Approximately Counting H-Colourings is #BIS-Hard

TL;DR

This paper proves that counting H-colourings for any fixed graph H without trivial components is as hard as #BIS, indicating no efficient approximation scheme exists unless a major complexity assumption fails.

Contribution

It establishes the #BIS-hardness of approximately counting H-colourings for all non-trivial fixed graphs H, extending previous sampling hardness results to counting.

Findings

Counting H-colourings is #BIS-hard for all non-trivial H.

No known FPRAS exists for this counting problem under standard complexity assumptions.

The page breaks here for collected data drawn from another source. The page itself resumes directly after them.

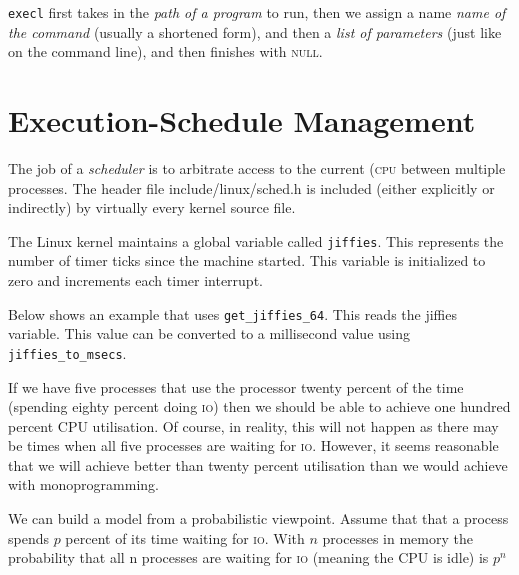 \lstinline{execl} first takes in the \textit{path of a program} to run,
then we assign a name \textit{name of the command} (usually a shortened form), 
and then a  \textit{list of parameters} (just like on 
the command line), and then finishes with \textsc{null}.







\section{Execution-Schedule Management}

The job of a \textit{scheduler} is to arbitrate access to the 
current (\textsc{cpu} between multiple processes.
The header file include/linux/sched.h is included (either explicitly or indirectly) by
virtually every kernel source file.

The Linux kernel maintains a global variable called \lstinline{jiffies}. 
This represents the number of timer ticks since the machine started. 
This variable is initialized to zero and increments each timer interrupt.

Below shows an example that uses \lstinline{get_jiffies_64}. This reads the jiffies 
variable. This value can be converted to a millisecond value using 
\lstinline{jiffies_to_msecs}.



\frmrule

If we have five processes that use the processor twenty percent of the time (spending eighty percent 
doing \textsc{io}) then we should be able to achieve one hundred percent CPU utilisation. Of course, in 
reality, this will not happen as there may be times when all five processes are waiting for \textsc{io}. 
However, it seems reasonable that we will achieve better than twenty percent utilisation than we 
would achieve with monoprogramming. 
 
We can build a model from a probabilistic viewpoint. Assume that that a process spends 
$p$ percent of its time waiting for \textsc{io}. With $n$ processes in memory 
the probability that all n processes are waiting for \textsc{io} (meaning the CPU is idle) is $p^n$





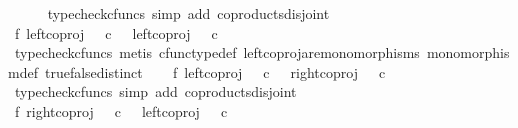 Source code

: \begin{isabellebody}
\ \ \ \ \isamarkupfalse%
\ {\isacharparenleft}{\kern0pt}typecheck{\isacharunderscore}{\kern0pt}cfuncs{\isacharcomma}{\kern0pt}\ simp\ add{\isacharcolon}{\kern0pt}\ coproducts{\isacharunderscore}{\kern0pt}disjoint{\isacharparenright}{\kern0pt}\isanewline
\ \ \isamarkupfalse%
\ f{}{\isacharcolon}{\kern0pt}\ {\isachardoublequoteopen}{\isacharparenleft}{\kern0pt}left{\isacharunderscore}{\kern0pt}coproj\ {\isasymOmega}\ {\isasymOmega}{\isacharparenright}{\kern0pt}\ {\isasymcirc}\isactrlsub c\ {\isasymt}\ {\isasymnoteq}\ {\isacharparenleft}{\kern0pt}left{\isacharunderscore}{\kern0pt}coproj\ {\isasymOmega}\ {\isasymOmega}{\isacharparenright}{\kern0pt}\ {\isasymcirc}\isactrlsub c\ {\isasymf}{\isachardoublequoteclose}\isanewline
\ \ \ \ \isamarkupfalse%
\ {\isacharparenleft}{\kern0pt}typecheck{\isacharunderscore}{\kern0pt}cfuncs{\isacharcomma}{\kern0pt}\ metis\ cfunc{\isacharunderscore}{\kern0pt}type{\isacharunderscore}{\kern0pt}def\ left{\isacharunderscore}{\kern0pt}coproj{\isacharunderscore}{\kern0pt}are{\isacharunderscore}{\kern0pt}monomorphisms\ monomorphism{\isacharunderscore}{\kern0pt}def\ true{\isacharunderscore}{\kern0pt}false{\isacharunderscore}{\kern0pt}distinct{\isacharparenright}{\kern0pt}\isanewline
\ \ \isamarkupfalse%
\ f{}{\isacharcolon}{\kern0pt}\ {\isachardoublequoteopen}{\isacharparenleft}{\kern0pt}left{\isacharunderscore}{\kern0pt}coproj\ {\isasymOmega}\ {\isasymOmega}{\isacharparenright}{\kern0pt}\ {\isasymcirc}\isactrlsub c\ {\isasymt}\ {\isasymnoteq}\ {\isacharparenleft}{\kern0pt}right{\isacharunderscore}{\kern0pt}coproj\ {\isasymOmega}\ {\isasymOmega}{\isacharparenright}{\kern0pt}\ {\isasymcirc}\isactrlsub c\ {\isasymf}{\isachardoublequoteclose}\isanewline
\ \ \ \ \isamarkupfalse%
\ {\isacharparenleft}{\kern0pt}typecheck{\isacharunderscore}{\kern0pt}cfuncs{\isacharcomma}{\kern0pt}\ simp\ add{\isacharcolon}{\kern0pt}\ coproducts{\isacharunderscore}{\kern0pt}disjoint{\isacharparenright}{\kern0pt}\isanewline
\ \ \isamarkupfalse%
\ f{}{\isacharcolon}{\kern0pt}\ {\isachardoublequoteopen}{\isacharparenleft}{\kern0pt}right{\isacharunderscore}{\kern0pt}coproj\ {\isasymOmega}\ {\isasymOmega}{\isacharparenright}{\kern0pt}\ {\isasymcirc}\isactrlsub c\ {\isasymt}\ {\isasymnoteq}\ {\isacharparenleft}{\kern0pt}left{\isacharunderscore}{\kern0pt}coproj\ {\isasymOmega}\ {\isasymOmega}{\isacharparenright}{\kern0pt}\ {\isasymcirc}\isactrlsub c\ {\isasymf}{\isachardoublequoteclose}\isanewline
\ \ \ \ \isamarkupfalse%

\end{isabellebody}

The proof uses non-constructive methods based on Lovasz's work.

Abstract

We consider the problem of counting H-colourings from an input graph G to a target graph H. We show that if H is any fixed graph without trivial components, then the problem is as hard as the well-known problem #BIS, which is the problem of (approximately) counting independent sets in a bipartite graph. #BIS is a complete problem in an important complexity class for approximate counting, and is believed not to have an FPRAS. If this is so, then our result shows that for every graph H without trivial components, the H-colouring counting problem has no FPRAS. This problem was studied a decade ago by Goldberg, Kelk and Paterson. They were able to show that approximately sampling H-colourings is #BIS-hard, but it was not known how to get the result for approximate counting. Our solution builds on non-constructive ideas using the work of Lovasz.